For me it always depended on the players.
I was in several great bar bands that essentially operated where we took home a 'work-up tape' for next week. You learned your part, they really did learn theirs. Got to the gig, everyone's 'radar' warmed up, and we'd work in those tunes (usually 3 or 4) thru the night, and it worked fine. After some months, you had a playlist long enough for two nights or more. Handy and relatively painless.
I was in a couple 'we gotta rehearse all the time' bands. Some of them needed to woodshed 25 hours a day (still wouldn't help . . ), and we didn't gig a lot, so 'the nerves' would set in while the leader was going thru his Rolodex of tunes, and he'd invariably call a lot we NEVER rehearsed. Brilliant . . . . In a way, it seemed like weaker players always wanted to rehearse a lot more: Confidence issues maybe, stage fright (which has never happened to me), who knows?

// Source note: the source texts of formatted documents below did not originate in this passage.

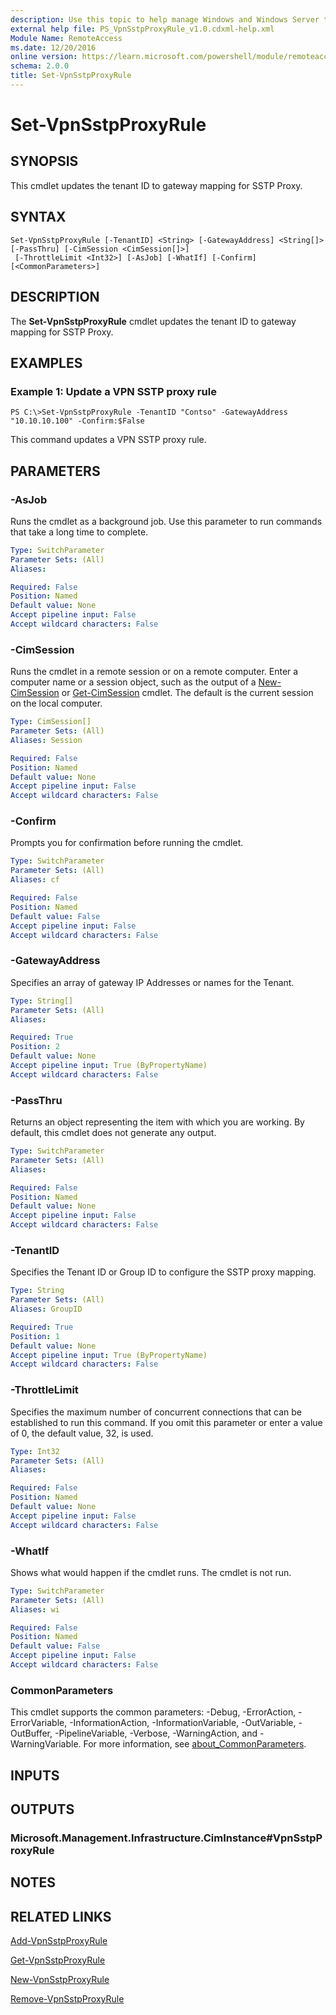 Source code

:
 ```yaml
---
description: Use this topic to help manage Windows and Windows Server technologies with Windows PowerShell.
external help file: PS_VpnSstpProxyRule_v1.0.cdxml-help.xml
Module Name: RemoteAccess
ms.date: 12/20/2016
online version: https://learn.microsoft.com/powershell/module/remoteaccess/set-vpnsstpproxyrule?view=windowsserver2019-ps&wt.mc_id=ps-gethelp
schema: 2.0.0
title: Set-VpnSstpProxyRule
---
```


# Set-VpnSstpProxyRule

## SYNOPSIS
This cmdlet updates the tenant ID to gateway mapping for SSTP Proxy.

## SYNTAX

```
Set-VpnSstpProxyRule [-TenantID] <String> [-GatewayAddress] <String[]> [-PassThru] [-CimSession <CimSession[]>]
 [-ThrottleLimit <Int32>] [-AsJob] [-WhatIf] [-Confirm] [<CommonParameters>]
```

## DESCRIPTION
The **Set-VpnSstpProxyRule** cmdlet updates the tenant ID to gateway mapping for SSTP Proxy.

## EXAMPLES

### Example 1: Update a VPN SSTP proxy rule
```
PS C:\>Set-VpnSstpProxyRule -TenantID "Contso" -GatewayAddress "10.10.10.100" -Confirm:$False
```

This command updates a VPN SSTP proxy rule.

## PARAMETERS

### -AsJob
Runs the cmdlet as a background job. Use this parameter to run commands that take a long time to complete.

```yaml
Type: SwitchParameter
Parameter Sets: (All)
Aliases: 

Required: False
Position: Named
Default value: None
Accept pipeline input: False
Accept wildcard characters: False
```

### -CimSession
Runs the cmdlet in a remote session or on a remote computer.
Enter a computer name or a session object, such as the output of a [New-CimSession](https://go.microsoft.com/fwlink/p/?LinkId=227967) or [Get-CimSession](https://go.microsoft.com/fwlink/p/?LinkId=227966) cmdlet.
The default is the current session on the local computer.

```yaml
Type: CimSession[]
Parameter Sets: (All)
Aliases: Session

Required: False
Position: Named
Default value: None
Accept pipeline input: False
Accept wildcard characters: False
```

### -Confirm
Prompts you for confirmation before running the cmdlet.

```yaml
Type: SwitchParameter
Parameter Sets: (All)
Aliases: cf

Required: False
Position: Named
Default value: False
Accept pipeline input: False
Accept wildcard characters: False
```

### -GatewayAddress
Specifies an array of gateway IP Addresses or names for the Tenant.

```yaml
Type: String[]
Parameter Sets: (All)
Aliases: 

Required: True
Position: 2
Default value: None
Accept pipeline input: True (ByPropertyName)
Accept wildcard characters: False
```

### -PassThru
Returns an object representing the item with which you are working.
By default, this cmdlet does not generate any output.

```yaml
Type: SwitchParameter
Parameter Sets: (All)
Aliases: 

Required: False
Position: Named
Default value: None
Accept pipeline input: False
Accept wildcard characters: False
```

### -TenantID
Specifies the Tenant ID or Group ID to configure the SSTP proxy mapping.

```yaml
Type: String
Parameter Sets: (All)
Aliases: GroupID

Required: True
Position: 1
Default value: None
Accept pipeline input: True (ByPropertyName)
Accept wildcard characters: False
```

### -ThrottleLimit
Specifies the maximum number of concurrent connections that can be established to run this command.
If you omit this parameter or enter a value of 0, the default value, 32, is used.

```yaml
Type: Int32
Parameter Sets: (All)
Aliases: 

Required: False
Position: Named
Default value: None
Accept pipeline input: False
Accept wildcard characters: False
```

### -WhatIf
Shows what would happen if the cmdlet runs.
The cmdlet is not run.

```yaml
Type: SwitchParameter
Parameter Sets: (All)
Aliases: wi

Required: False
Position: Named
Default value: False
Accept pipeline input: False
Accept wildcard characters: False
```

### CommonParameters
This cmdlet supports the common parameters: -Debug, -ErrorAction, -ErrorVariable, -InformationAction, -InformationVariable, -OutVariable, -OutBuffer, -PipelineVariable, -Verbose, -WarningAction, and -WarningVariable. For more information, see [about_CommonParameters](https://go.microsoft.com/fwlink/?LinkID=113216).

## INPUTS

## OUTPUTS

### Microsoft.Management.Infrastructure.CimInstance#VpnSstpProxyRule

## NOTES

## RELATED LINKS

[Add-VpnSstpProxyRule](./Add-VpnSstpProxyRule.md)

[Get-VpnSstpProxyRule](./Get-VpnSstpProxyRule.md)

[New-VpnSstpProxyRule](./New-VpnSstpProxyRule.md)

[Remove-VpnSstpProxyRule](./Remove-VpnSstpProxyRule.md)

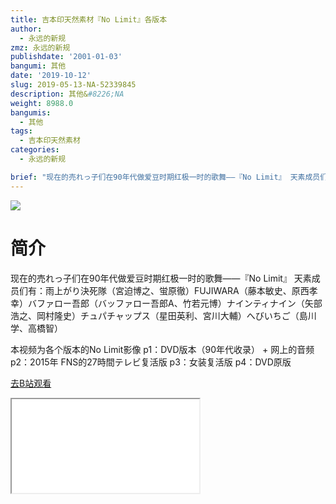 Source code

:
 ```yaml
---
title: 吉本印天然素材『No Limit』各版本
author:
  - 永远的新规
zmz: 永远的新规
publishdate: '2001-01-03'
bangumi: 其他
date: '2019-10-12'
slug: 2019-05-13-NA-52339845
description: 其他&#8226;NA
weight: 8988.0
bangumis:
  - 其他
tags:
  - 吉本印天然素材
categories:
  - 永远的新规

brief: "现在的売れっ子们在90年代做爱豆时期红极一时的歌舞——『No Limit』 天素成员们有：雨上がり決死隊（宮迫博之、蛍原徹）FUJIWARA（藤本敏史、原西孝幸）バファロー吾郎（バッファロー吾郎A、竹若元博）ナインティナイン（矢部浩之、岡村隆史）チュパチャップス（星田英利、宮川大輔）へびいちご（島川学、高橋智） 本视频为各个版本的No Limit影像 p1：DVD版本（90年代收录） + 网上的音频 p2：2015年 FNS的27時間テレビ复活版 p3：女装复活版 p4：DVD原版"
---
```

![](https://raw.githubusercontent.com/tcgriffith/owaraisite/master/static/tmpimg/cb76d55b9910ca334f8e1ddcc95039d0715b61e9.jpg.480.jpg)
# 简介  
现在的売れっ子们在90年代做爱豆时期红极一时的歌舞——『No Limit』
天素成员们有：雨上がり決死隊（宮迫博之、蛍原徹）FUJIWARA（藤本敏史、原西孝幸）バファロー吾郎（バッファロー吾郎A、竹若元博）ナインティナイン（矢部浩之、岡村隆史）チュパチャップス（星田英利、宮川大輔）へびいちご（島川学、高橋智）

本视频为各个版本的No Limit影像
p1：DVD版本（90年代收录） +  网上的音频
p2：2015年 FNS的27時間テレビ复活版
p3：女装复活版
p4：DVD原版  

[去B站观看](https://www.bilibili.com/video/av52339845/)
<div class ="resp-container"><iframe class="testiframe" src="//player.bilibili.com/player.html?aid=52339845"", scrolling="no", allowfullscreen="true" > </iframe></div> 
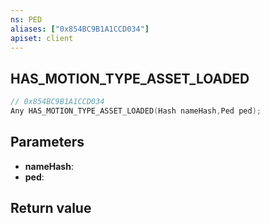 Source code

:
 ```yaml
---
ns: PED
aliases: ["0x854BC9B1A1CCD034"]
apiset: client
---
```

## HAS_MOTION_TYPE_ASSET_LOADED

```c
// 0x854BC9B1A1CCD034
Any HAS_MOTION_TYPE_ASSET_LOADED(Hash nameHash,Ped ped);
```


## Parameters
* **nameHash**:
* **ped**:

## Return value

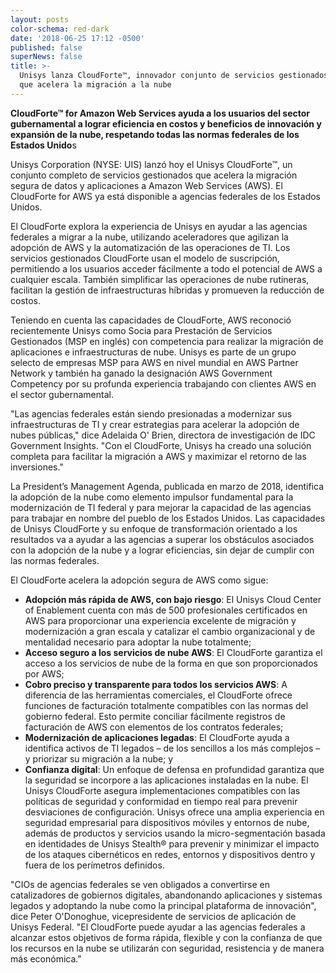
 ```yaml
---
layout: posts
color-schema: red-dark
date: '2018-06-25 17:12 -0500'
published: false
superNews: false
title: >-
  Unisys lanza CloudForte™, innovador conjunto de servicios gestionados Agile
  que acelera la migración a la nube
---
```

**CloudForte™ for Amazon Web Services ayuda a los usuarios del sector gubernamental a lograr eficiencia en costos y beneficios de innovación y expansión de la nube, respetando todas las normas federales de los Estados Unido**s

Unisys Corporation (NYSE: UIS) lanzó hoy el Unisys CloudForte™, un conjunto completo de servicios gestionados que acelera la migración segura de datos y aplicaciones a Amazon Web Services (AWS). El CloudForte for  AWS ya está disponible a agencias federales de los Estados Unidos.

El CloudForte explora la experiencia de Unisys en ayudar a las agencias federales a migrar a la nube, utilizando aceleradores que agilizan la adopción de AWS y la automatización de las operaciones de TI. Los servicios gestionados CloudForte usan el modelo de suscripción, permitiendo a los usuarios acceder fácilmente a todo el potencial de AWS a cualquier escala. También simplificar las operaciones de nube rutineras, facilitan la gestión de infraestructuras híbridas y promueven la reducción de costos.

Teniendo en cuenta las capacidades de CloudForte, AWS reconoció recientemente Unisys como Socia para Prestación de Servicios Gestionados (MSP en inglés) con competencia para realizar la migración de aplicaciones e infraestructuras de nube. Unisys es parte de un grupo selecto de empresas MSP para AWS en nivel mundial en AWS Partner Network y también ha ganado la designación AWS Government Competency por su profunda experiencia trabajando con clientes AWS en el sector gubernamental.

"Las agencias federales están siendo presionadas a modernizar sus infraestructuras de TI y crear estrategias para acelerar la adopción de nubes públicas," dice Adelaida O' Brien, directora de investigación de IDC Government Insights. "Con el CloudForte, Unisys ha creado una solución completa para facilitar la migración a AWS y maximizar el retorno de las inversiones."

La President’s Management Agenda, publicada en marzo de 2018, identifica la adopción de la nube como elemento impulsor fundamental para la modernización de TI federal y para mejorar la capacidad de las agencias para trabajar en nombre del pueblo de los Estados Unidos. Las capacidades de Unisys CloudForte y su enfoque de transformación orientado a los resultados va a ayudar a las agencias a superar los obstáculos asociados con la adopción de la nube y a lograr eficiencias, sin dejar de cumplir con las normas federales.

El CloudForte acelera la adopción segura de AWS como sigue:

- **Adopción más rápida de AWS, con bajo riesgo**: El Unisys Cloud Center of Enablement cuenta con más de 500 profesionales certificados en AWS para proporcionar una experiencia excelente de migración y modernización a gran escala y catalizar el cambio organizacional y de mentalidad necesario para adoptar la nube totalmente;
- **Acceso seguro a los servicios de nube AWS**: El CloudForte garantiza el acceso a los servicios de nube de la forma en que son proporcionados por AWS;
- **Cobro preciso y transparente para todos los servicios AWS**: A diferencia de las herramientas comerciales, el CloudForte ofrece funciones de facturación totalmente compatibles con las normas del gobierno federal. Esto permite conciliar fácilmente registros de facturación de AWS con elementos de los contratos federales;
- **Modernización de aplicaciones legadas**: El CloudForte ayuda a identifica activos de TI legados – de los sencillos a los más complejos – y priorizar su migración a la nube; y 
- **Confianza digital**: Un enfoque de defensa en profundidad garantiza que la seguridad se incorpore a las aplicaciones instaladas en la nube. El Unisys CloudForte asegura implementaciones compatibles con las políticas de seguridad y conformidad en tiempo real para prevenir desviaciones de configuración. Unisys ofrece una amplia experiencia en seguridad empresarial para dispositivos móviles y entornos de nube, además de productos y servicios usando la micro-segmentación basada en identidades de Unisys Stealth® para prevenir y minimizar el impacto de los ataques cibernéticos en redes, entornos y dispositivos dentro y fuera de los perímetros definidos.

"CIOs de agencias federales se ven obligados a convertirse en catalizadores de gobiernos digitales, abandonando aplicaciones y sistemas legados y adoptando la nube como la principal plataforma de innovación", dice Peter O'Donoghue, vicepresidente de servicios de aplicación de Unisys Federal. "El CloudForte puede ayudar a las agencias federales a alcanzar estos objetivos de forma rápida, flexible y con la confianza de que los recursos en la nube se utilizarán con seguridad, resistencia y de manera más económica."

Then there's always the band where (insert name here) where ONE guy was always drunk/high, insisted he played WAY better that way. Next . . . or my particular favorite: I can't drink (I get real sick real fast) and I was always afraid of drugs, so a few times, I was the ONLY straight person on the gig, and I'd let go as I wouldn't 'party' with them. Puh-leeze . . . . only to be replaced by a user who couldn't even tune his axe. Did wonders for my confidence.
But then on the other hand, I got more than a few gigs where they'd 'had enough' of the drunk I was replacing. In one case it was a real gas, as it was a great band (save for that guy), they knew their stuff backwards and forwards, and I knew the tunes already, so it was really 'plug and play', so I guess the pendulum would come back to be from time to time. But then again . . . he was picked up by a nationally touring artist (who he's still with, but they're all big-time abusers). Whaddya do ?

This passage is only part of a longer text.